*What you should do*
Only the lines from the start of the entries up to and including the line with "Options for Gremlin" should be written out, exactly as they stand.

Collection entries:
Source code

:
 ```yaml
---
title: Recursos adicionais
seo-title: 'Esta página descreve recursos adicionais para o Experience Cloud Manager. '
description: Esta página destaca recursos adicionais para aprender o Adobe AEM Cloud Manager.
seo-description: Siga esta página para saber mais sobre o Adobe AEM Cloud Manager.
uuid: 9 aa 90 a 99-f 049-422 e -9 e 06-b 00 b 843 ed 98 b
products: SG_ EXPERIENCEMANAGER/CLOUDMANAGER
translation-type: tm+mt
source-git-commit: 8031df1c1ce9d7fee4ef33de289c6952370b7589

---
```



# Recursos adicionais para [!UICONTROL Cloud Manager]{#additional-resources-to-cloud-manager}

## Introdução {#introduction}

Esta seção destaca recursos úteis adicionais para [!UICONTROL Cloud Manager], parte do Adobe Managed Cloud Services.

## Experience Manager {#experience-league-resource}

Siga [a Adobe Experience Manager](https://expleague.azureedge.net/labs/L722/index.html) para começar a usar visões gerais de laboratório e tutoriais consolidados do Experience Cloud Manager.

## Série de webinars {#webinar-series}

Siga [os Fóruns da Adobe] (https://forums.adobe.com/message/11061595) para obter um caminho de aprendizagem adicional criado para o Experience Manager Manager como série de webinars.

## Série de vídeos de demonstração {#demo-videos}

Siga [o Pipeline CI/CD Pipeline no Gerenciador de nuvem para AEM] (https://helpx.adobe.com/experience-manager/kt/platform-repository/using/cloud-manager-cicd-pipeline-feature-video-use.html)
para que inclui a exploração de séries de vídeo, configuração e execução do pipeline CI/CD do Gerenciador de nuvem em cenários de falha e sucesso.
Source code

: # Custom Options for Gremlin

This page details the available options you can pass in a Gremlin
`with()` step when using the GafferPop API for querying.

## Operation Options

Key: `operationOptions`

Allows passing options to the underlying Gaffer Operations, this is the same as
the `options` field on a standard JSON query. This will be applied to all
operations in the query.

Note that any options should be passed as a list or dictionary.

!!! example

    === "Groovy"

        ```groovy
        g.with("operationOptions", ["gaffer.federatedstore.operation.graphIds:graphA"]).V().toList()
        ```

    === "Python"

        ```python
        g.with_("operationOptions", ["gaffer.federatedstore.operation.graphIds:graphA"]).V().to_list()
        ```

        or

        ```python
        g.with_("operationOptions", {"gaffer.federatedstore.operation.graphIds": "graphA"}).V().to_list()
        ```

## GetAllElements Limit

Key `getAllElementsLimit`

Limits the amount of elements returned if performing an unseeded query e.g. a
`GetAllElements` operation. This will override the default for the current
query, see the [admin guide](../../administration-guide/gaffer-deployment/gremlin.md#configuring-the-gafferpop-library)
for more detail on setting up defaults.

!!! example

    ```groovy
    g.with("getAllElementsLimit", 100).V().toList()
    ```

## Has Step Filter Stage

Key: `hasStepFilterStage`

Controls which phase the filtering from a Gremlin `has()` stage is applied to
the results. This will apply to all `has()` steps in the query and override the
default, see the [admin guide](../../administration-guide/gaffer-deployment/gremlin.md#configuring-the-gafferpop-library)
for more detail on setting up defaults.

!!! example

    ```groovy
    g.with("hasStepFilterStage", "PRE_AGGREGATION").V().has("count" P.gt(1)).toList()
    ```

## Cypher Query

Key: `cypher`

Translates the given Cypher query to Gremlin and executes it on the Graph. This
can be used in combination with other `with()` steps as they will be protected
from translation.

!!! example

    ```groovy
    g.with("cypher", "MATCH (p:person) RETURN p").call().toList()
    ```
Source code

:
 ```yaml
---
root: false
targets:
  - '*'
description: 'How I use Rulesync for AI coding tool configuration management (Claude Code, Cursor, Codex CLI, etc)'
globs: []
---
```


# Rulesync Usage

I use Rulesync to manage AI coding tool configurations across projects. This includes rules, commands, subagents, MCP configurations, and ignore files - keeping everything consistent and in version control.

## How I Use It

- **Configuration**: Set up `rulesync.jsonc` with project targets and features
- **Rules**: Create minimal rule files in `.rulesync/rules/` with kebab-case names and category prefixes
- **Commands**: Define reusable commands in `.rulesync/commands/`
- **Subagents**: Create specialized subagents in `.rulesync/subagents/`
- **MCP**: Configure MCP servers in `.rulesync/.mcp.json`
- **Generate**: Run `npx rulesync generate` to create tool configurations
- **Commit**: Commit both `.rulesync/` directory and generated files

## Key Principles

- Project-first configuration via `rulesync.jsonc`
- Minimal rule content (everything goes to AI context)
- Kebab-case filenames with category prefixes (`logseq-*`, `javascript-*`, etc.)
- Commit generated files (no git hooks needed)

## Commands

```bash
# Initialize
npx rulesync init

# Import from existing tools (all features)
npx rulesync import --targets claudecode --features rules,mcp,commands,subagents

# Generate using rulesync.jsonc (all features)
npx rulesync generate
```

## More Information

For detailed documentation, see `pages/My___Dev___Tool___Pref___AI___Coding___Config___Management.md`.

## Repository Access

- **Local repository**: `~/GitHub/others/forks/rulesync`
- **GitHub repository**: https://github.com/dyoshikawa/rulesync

*Solution to the exercise*
Source code

:
 ```yaml
---
title: Recursos adicionais
seo-title: 'Esta página descreve recursos adicionais para o Experience Cloud Manager. '
description: Esta página destaca recursos adicionais para aprender o Adobe AEM Cloud Manager.
seo-description: Siga esta página para saber mais sobre o Adobe AEM Cloud Manager.
uuid: 9 aa 90 a 99-f 049-422 e -9 e 06-b 00 b 843 ed 98 b
products: SG_ EXPERIENCEMANAGER/CLOUDMANAGER
translation-type: tm+mt
source-git-commit: 8031df1c1ce9d7fee4ef33de289c6952370b7589

---
```



# Recursos adicionais para [!UICONTROL Cloud Manager]{#additional-resources-to-cloud-manager}

## Introdução {#introduction}

Esta seção destaca recursos úteis adicionais para [!UICONTROL Cloud Manager], parte do Adobe Managed Cloud Services.

## Experience Manager {#experience-league-resource}

Siga [a Adobe Experience Manager](https://expleague.azureedge.net/labs/L722/index.html) para começar a usar visões gerais de laboratório e tutoriais consolidados do Experience Cloud Manager.

## Série de webinars {#webinar-series}

Siga [os Fóruns da Adobe] (https://forums.adobe.com/message/11061595) para obter um caminho de aprendizagem adicional criado para o Experience Manager Manager como série de webinars.

## Série de vídeos de demonstração {#demo-videos}

Siga [o Pipeline CI/CD Pipeline no Gerenciador de nuvem para AEM] (https://helpx.adobe.com/experience-manager/kt/platform-repository/using/cloud-manager-cicd-pipeline-feature-video-use.html)
para que inclui a exploração de séries de vídeo, configuração e execução do pipeline CI/CD do Gerenciador de nuvem em cenários de falha e sucesso.
Source code

: # Custom Options for Gremlin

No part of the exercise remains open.